§ Problem statement
Check every line of the data below for the word "into". Copy the ones that have it.

§ Extracted information

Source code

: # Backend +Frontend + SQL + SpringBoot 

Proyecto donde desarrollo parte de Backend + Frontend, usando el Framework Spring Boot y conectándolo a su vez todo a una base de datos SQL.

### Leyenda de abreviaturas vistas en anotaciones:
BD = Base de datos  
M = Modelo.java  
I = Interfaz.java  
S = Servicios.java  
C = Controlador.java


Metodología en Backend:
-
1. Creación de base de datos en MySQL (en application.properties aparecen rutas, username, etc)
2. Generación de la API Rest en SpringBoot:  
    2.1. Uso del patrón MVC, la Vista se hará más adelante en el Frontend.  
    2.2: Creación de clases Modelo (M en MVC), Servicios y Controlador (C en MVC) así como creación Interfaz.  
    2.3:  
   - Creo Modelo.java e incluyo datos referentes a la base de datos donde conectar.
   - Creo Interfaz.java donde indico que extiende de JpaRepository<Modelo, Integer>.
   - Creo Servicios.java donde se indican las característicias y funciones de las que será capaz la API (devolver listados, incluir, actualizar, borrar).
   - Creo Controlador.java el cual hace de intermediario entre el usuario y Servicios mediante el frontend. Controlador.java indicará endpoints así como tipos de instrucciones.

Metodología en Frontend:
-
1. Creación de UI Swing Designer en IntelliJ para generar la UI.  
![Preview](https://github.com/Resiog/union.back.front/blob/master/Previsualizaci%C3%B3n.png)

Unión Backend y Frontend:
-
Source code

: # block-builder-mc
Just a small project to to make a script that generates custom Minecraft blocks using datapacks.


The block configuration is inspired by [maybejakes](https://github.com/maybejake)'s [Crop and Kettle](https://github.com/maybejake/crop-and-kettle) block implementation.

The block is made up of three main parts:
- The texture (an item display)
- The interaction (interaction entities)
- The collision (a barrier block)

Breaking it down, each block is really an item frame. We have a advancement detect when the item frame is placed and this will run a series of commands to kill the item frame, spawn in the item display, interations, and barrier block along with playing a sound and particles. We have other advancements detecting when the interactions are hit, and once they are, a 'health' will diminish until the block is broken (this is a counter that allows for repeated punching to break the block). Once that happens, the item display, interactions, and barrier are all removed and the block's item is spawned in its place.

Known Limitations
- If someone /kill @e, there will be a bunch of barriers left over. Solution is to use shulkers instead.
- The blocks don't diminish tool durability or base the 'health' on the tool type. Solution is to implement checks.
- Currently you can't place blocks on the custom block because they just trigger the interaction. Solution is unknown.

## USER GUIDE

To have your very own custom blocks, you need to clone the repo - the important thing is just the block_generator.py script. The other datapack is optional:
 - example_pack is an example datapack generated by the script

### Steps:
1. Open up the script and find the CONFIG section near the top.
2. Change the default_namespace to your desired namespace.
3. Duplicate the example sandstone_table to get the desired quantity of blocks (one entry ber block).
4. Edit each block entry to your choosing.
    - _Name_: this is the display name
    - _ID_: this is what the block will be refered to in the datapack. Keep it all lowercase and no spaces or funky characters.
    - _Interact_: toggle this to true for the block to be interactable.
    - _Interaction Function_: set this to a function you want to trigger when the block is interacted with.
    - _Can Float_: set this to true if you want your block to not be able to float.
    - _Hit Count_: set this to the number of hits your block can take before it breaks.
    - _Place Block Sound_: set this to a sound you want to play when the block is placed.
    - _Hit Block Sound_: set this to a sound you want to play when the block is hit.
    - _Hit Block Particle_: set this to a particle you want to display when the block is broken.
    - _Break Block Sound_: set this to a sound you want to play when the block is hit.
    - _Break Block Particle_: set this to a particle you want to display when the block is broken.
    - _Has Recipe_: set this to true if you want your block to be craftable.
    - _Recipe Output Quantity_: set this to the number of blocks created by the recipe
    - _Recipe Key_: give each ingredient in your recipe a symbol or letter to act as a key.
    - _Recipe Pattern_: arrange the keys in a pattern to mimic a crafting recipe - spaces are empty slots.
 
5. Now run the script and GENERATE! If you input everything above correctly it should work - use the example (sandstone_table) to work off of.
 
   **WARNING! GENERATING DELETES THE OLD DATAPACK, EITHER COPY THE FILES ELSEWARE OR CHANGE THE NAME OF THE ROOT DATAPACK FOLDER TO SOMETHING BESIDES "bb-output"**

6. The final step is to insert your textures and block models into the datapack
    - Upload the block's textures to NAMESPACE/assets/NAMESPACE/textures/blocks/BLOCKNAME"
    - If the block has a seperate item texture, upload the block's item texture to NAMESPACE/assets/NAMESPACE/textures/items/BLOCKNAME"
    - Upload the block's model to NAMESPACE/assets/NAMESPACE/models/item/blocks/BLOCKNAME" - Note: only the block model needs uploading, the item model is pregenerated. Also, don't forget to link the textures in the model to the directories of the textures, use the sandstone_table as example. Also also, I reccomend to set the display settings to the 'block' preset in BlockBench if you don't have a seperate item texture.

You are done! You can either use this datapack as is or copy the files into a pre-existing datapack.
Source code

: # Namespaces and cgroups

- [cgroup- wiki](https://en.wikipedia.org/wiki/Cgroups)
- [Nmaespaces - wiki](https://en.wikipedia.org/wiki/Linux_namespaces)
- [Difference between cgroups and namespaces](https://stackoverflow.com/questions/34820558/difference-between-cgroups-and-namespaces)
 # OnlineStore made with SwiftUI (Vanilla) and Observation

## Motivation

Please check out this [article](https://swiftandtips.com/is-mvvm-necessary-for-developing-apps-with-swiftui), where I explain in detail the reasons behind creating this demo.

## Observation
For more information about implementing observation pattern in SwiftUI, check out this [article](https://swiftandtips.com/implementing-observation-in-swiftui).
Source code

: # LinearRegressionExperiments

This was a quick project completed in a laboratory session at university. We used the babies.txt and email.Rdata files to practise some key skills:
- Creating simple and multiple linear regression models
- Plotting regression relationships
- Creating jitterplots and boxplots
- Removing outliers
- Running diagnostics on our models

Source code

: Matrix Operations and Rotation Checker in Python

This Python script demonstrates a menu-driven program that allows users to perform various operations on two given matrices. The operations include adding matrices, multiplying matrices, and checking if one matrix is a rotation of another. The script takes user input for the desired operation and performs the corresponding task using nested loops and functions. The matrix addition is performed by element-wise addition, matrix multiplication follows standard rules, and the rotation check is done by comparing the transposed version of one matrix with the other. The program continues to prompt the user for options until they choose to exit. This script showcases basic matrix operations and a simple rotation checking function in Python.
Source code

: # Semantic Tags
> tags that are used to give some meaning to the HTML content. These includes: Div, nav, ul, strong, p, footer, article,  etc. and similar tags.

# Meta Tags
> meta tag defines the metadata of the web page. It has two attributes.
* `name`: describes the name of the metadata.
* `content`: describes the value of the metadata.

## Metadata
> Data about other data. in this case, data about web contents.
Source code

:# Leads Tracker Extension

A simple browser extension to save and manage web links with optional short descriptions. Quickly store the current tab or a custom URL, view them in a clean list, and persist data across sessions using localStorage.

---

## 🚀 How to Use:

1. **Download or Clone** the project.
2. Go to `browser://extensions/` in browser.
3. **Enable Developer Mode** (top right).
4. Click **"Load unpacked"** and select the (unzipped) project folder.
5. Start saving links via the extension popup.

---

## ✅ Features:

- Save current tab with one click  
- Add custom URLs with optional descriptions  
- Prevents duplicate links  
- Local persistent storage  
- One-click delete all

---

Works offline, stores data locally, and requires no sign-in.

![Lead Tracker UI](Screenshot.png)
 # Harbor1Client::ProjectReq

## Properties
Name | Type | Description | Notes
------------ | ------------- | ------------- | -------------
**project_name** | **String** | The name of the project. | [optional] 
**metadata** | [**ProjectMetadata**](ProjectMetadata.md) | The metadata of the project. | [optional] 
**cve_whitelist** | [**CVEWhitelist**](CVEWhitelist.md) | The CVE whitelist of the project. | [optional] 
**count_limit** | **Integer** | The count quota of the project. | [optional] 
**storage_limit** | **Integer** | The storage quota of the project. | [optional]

§ Task answer
6. The final step is to insert your textures and block models into the datapack
You are done! You can either use this datapack as is or copy the files into a pre-existing datapack.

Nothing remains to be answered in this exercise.